Sunday, June 3, 2012

Manifesto of Time Intervals

Introduction

This is a note about the handling of time intervals within IT systems. The note contains observations of a general nature only.

Within multiple customer projects, I have experienced the specific effects at all levels of detail and for all kinds of reason. I have seen the handling of time intervals go wrong and lead to most obscure, complex code which can be corrected by the highest skilled programmers only.

General

In a typical IT system, there are many data that are valid within a given time only. This applies especially to systems of an administrative nature, which are user-facing screens and persisted data of many kinds. Validity of data is reflected by dates, time stamps and time intervals. As an expression of periods of validity and durations are intervals especially interesting.

Across development in general and across people with different focus, there is broad consensus that a time interval is expressed by the indication of two dates or two time stamps and that these time intervals is something that you can handle right away and in a good way. The mathematical interpretation is that a time interval is simply a contiguous segment of time in the one-dimensional space. It should be simple to handle.

When you want to handle it, there are several issues that require consideration and must be handled seriously: Granularity, homogeneity, representation. The following is a short presentation of these issues. Even though the presentation is somewhat abstract, the effects are shown very specifically.

Granularity

The subject of granularity is found in several variants and for a number of reasons. Granularity is emerging as an issue because some people focus on an application's presentation and quickly conclude that the validity from a working standpoint is obvious throughout the day. Here one thinks like that when one thing is valid until January the 10th and the second thing applies with effect from January the 11th, then these are an expression of disjoint intervals:


[…; January 10th 2011] , [January 11th 2011; …]

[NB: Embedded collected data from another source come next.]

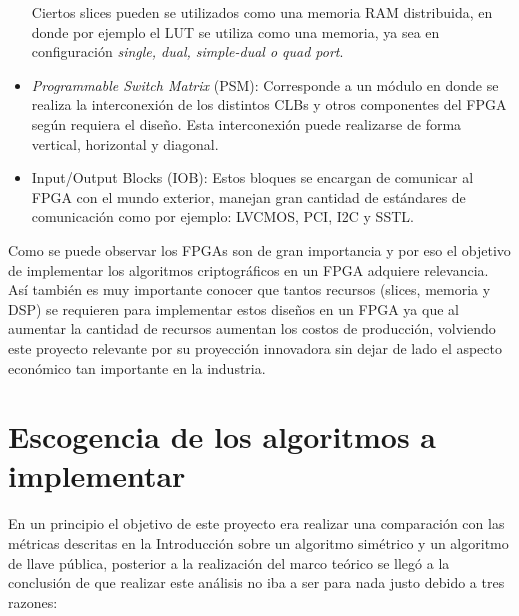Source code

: \begin{itemize}
Ciertos slices pueden se utilizados como una memoria RAM distribuida, en donde por ejemplo el LUT se utiliza como una memoria, ya sea en configuración \textit{single, dual, simple-dual o quad port}. 

\item \textit{Programmable Switch Matrix} (PSM): Corresponde a un módulo en donde se realiza la interconexión de los distintos CLBs y otros componentes del FPGA según requiera el diseño. Esta interconexión puede realizarse de forma vertical, horizontal y diagonal.


\item Input/Output Blocks (IOB): Estos bloques se encargan de comunicar al FPGA con el mundo exterior, manejan gran cantidad de estándares de comunicación como por ejemplo: LVCMOS, PCI, I2C y SSTL.
\end{itemize}


Como se puede observar los FPGAs son de gran importancia y por eso el objetivo de implementar los algoritmos criptográficos en un FPGA adquiere relevancia. Así también es muy importante conocer que tantos recursos (slices, memoria y DSP) se requieren para implementar estos diseños en un FPGA ya que al aumentar la cantidad de recursos aumentan los costos de producción, volviendo este proyecto relevante por su proyección innovadora sin dejar de lado el aspecto económico tan importante en la industria. 






\section{Escogencia de los algoritmos a implementar}
En un principio el objetivo de este proyecto era realizar una comparación con las métricas descritas en la Introducción sobre un algoritmo simétrico y un algoritmo de llave pública, posterior a la realización del marco teórico se llegó a la conclusión de que realizar este análisis no iba a ser para nada justo debido a tres razones:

There is no doubt as to which interval a day belongs to.

Some people like an IT architect focus on the domain logic of an application and they think that the user-facing screens of the application tend to change over time. What initially could be formulated as valid in terms of whole days may change to be formulated in parts of the day and counted in hours, minutes and seconds. While durations of time initially appears to be best presented in terms of hole days, it is best to avoid tying this level of granularity into the domain logic. It is more tractable not having to modify the domain logic at all, rather than having a certain granularity bonded into the application in both the presentation and in the domain logic. With a focus on domain logic, it is natural to choose a finer granularity, which includes not only whole days, but seconds and perhaps even milliseconds. The previous time intervals in the presentation is thus to be presented in a different way and including a finer granularity:


[...; 2011-01-10 23:59.59.999], [2011-01-11 00:00:00.000; ...]

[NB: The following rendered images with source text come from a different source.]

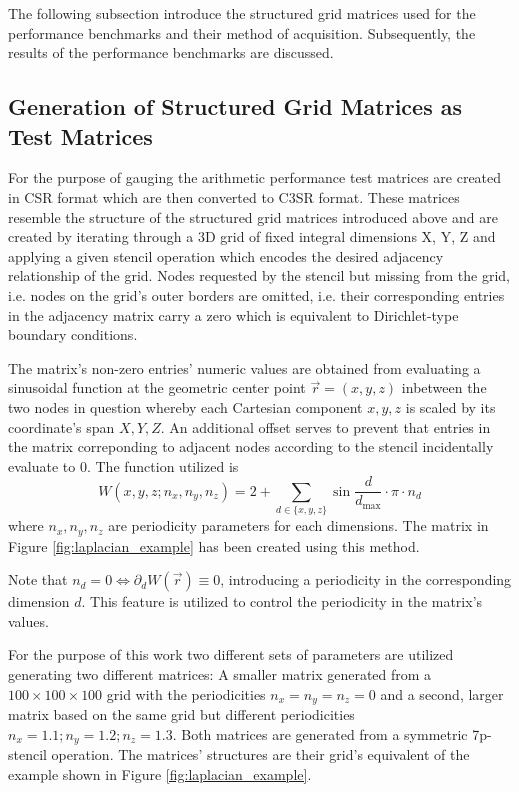 \documentclass{article}
\begin{document}
  The following subsection introduce the structured grid matrices used for the performance benchmarks and their method of acquisition. Subsequently, the results of the performance benchmarks are discussed.

  \subsection{Generation of Structured Grid Matrices as Test Matrices}

    For the purpose of gauging the arithmetic performance test matrices are created in CSR format which are then converted to C3SR format. These matrices resemble the structure of the structured grid matrices introduced above and are created by iterating through a 3D grid of fixed integral dimensions X, Y, Z and applying a given stencil operation which encodes the desired adjacency relationship of the grid. Nodes requested by the stencil but missing from the grid, i.e.  nodes on the grid's outer borders are omitted, i.e. their corresponding entries in the adjacency matrix carry a zero which is equivalent to Dirichlet-type boundary conditions.

    The matrix's non-zero entries' numeric values are obtained from evaluating a sinusoidal function at the geometric center point $\vec{r} = (x, y, z)$ inbetween the two nodes in question whereby each Cartesian component $x, y, z$ is scaled by its coordinate's span $X, Y, Z$. An additional offset serves to prevent that entries in the matrix correponding to adjacent nodes according to the stencil incidentally evaluate to 0. The function utilized is $$W(x,y,z; n_x, n_y, n_z) = 2 + \sum \limits_{d \in \{x,y,z\}} \sin{\frac{d}{d_{\text{max}}} \cdot \pi \cdot n_d} $$ where $n_x, n_y, n_z$ are periodicity parameters for each dimensions. The matrix in Figure \ref{fig:laplacian_example} has been created using this method.

    Note that $n_d = 0 \Leftrightarrow \partial_d W(\vec{r}) \equiv 0$, introducing a periodicity in the corresponding dimension $d$. This feature is utilized to control the periodicity in the matrix's values.

    For the purpose of this work two different sets of parameters are utilized generating two different matrices: A smaller matrix generated from a $100 \times 100 \times 100$ grid with the periodicities $n_x = n_y = n_z = 0$ and a second, larger matrix based on the same grid but different periodicities $n_x = 1.1; n_y = 1.2; n_z = 1.3$. Both matrices are generated from a symmetric 7p-stencil operation. The matrices' structures are their grid's equivalent of the example shown in Figure \ref{fig:laplacian_example}.
\end{document}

Just as the domain logic is an issue in relation to the presentation, the domain logic is also an issue in relation to the persisted data. Persisted data may have a coarser granularity like the presentation of the data, or the persisted data may have varying granularity where some parts are persisted at a coarse granularity in whole days and where some parts are persisted at a finer granularity including seconds. When any given set of persisted data is inspected from the perspective of the values alone, it can be quite difficult to determine if the data represent closed intervals like –


[...; January 10th 2011]

– or if the data represent open intervals like –


[...; January 10th 2011[

– which easily makes a difference since there is a day in between. Only when making a more active role and examining how consecutive, disjoint intervals are represented, it becomes possible to determine if the end-point in one interval is different from the starting point in the consequtive interval –


[...; January 10th 2011] , [January 11th 2011; ...]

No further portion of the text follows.